The technology is real and the team is credible, but the company is structurally fragile: 1 employee, $150K total funding, Phase I closed with no Phase II, no flight host since Masten bankruptcy (2022). The FO-validated TRL6 is aging without a deployment path. If no Phase II SBIR or CLPS flight is secured by end of 2026, this effectively becomes a dead end.

Watch for: Phase II SBIR award announcements (FY26 cycle). Any CLPS payload selection announcement. Any new partnerships or institutional backing.


Cross-References

  • masten-space-systems.md — Masten went bankrupt; Xaero used for ExoCam test
  • astrobotic.md — Acquired Masten assets; Honeybee also partnered on ExoCam FO test (Ridenoure/Honeybee connection)

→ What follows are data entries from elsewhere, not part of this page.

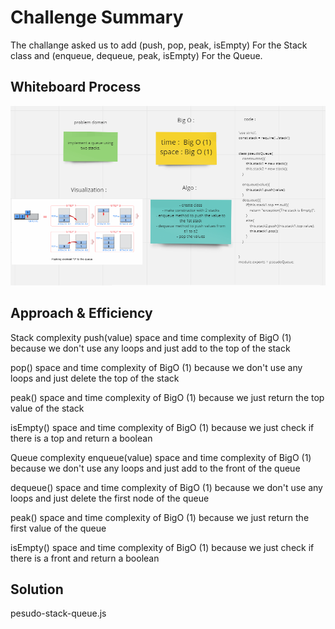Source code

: # Challenge Summary
The challange asked us to add (push, pop, peak, isEmpty) For the Stack class and (enqueue, dequeue, peak, isEmpty) For the Queue.

## Whiteboard Process
![img](./chal11.PNG)

## Approach & Efficiency
Stack complexity
push(value) space and time complexity of BigO (1) because we don't use any loops and just add to the top of the stack

pop() space and time complexity of BigO (1) because we don't use any loops and just delete the top of the stack

peak() space and time complexity of BigO (1) because we just return the top value of the stack

isEmpty() space and time complexity of BigO (1) because we just check if there is a top and return a boolean

Queue complexity
enqueue(value) space and time complexity of BigO (1) because we don't use any loops and just add to the front of the queue

dequeue() space and time complexity of BigO (1) because we don't use any loops and just delete the first node of the queue

peak() space and time complexity of BigO (1) because we just return the first value of the queue

isEmpty() space and time complexity of BigO (1) because we just check if there is a front and return a boolean

## Solution
pesudo-stack-queue.js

Investigated: Session 5 (2026-04-06). Updated Session 100 (2026-04-07). No change since Session 64 — no Phase II SBIR, no CLPS flight host, no web updates found. Phase I closed Feb 2025; 14 months with no follow-on. USASpending still shows single $150K award. ExoCam.io website active but no news. Approaching dead-end threshold. Sources: TechPort [106700]; USASpending; NTRS 20220012093; SBIR.gov portfolio 1582871.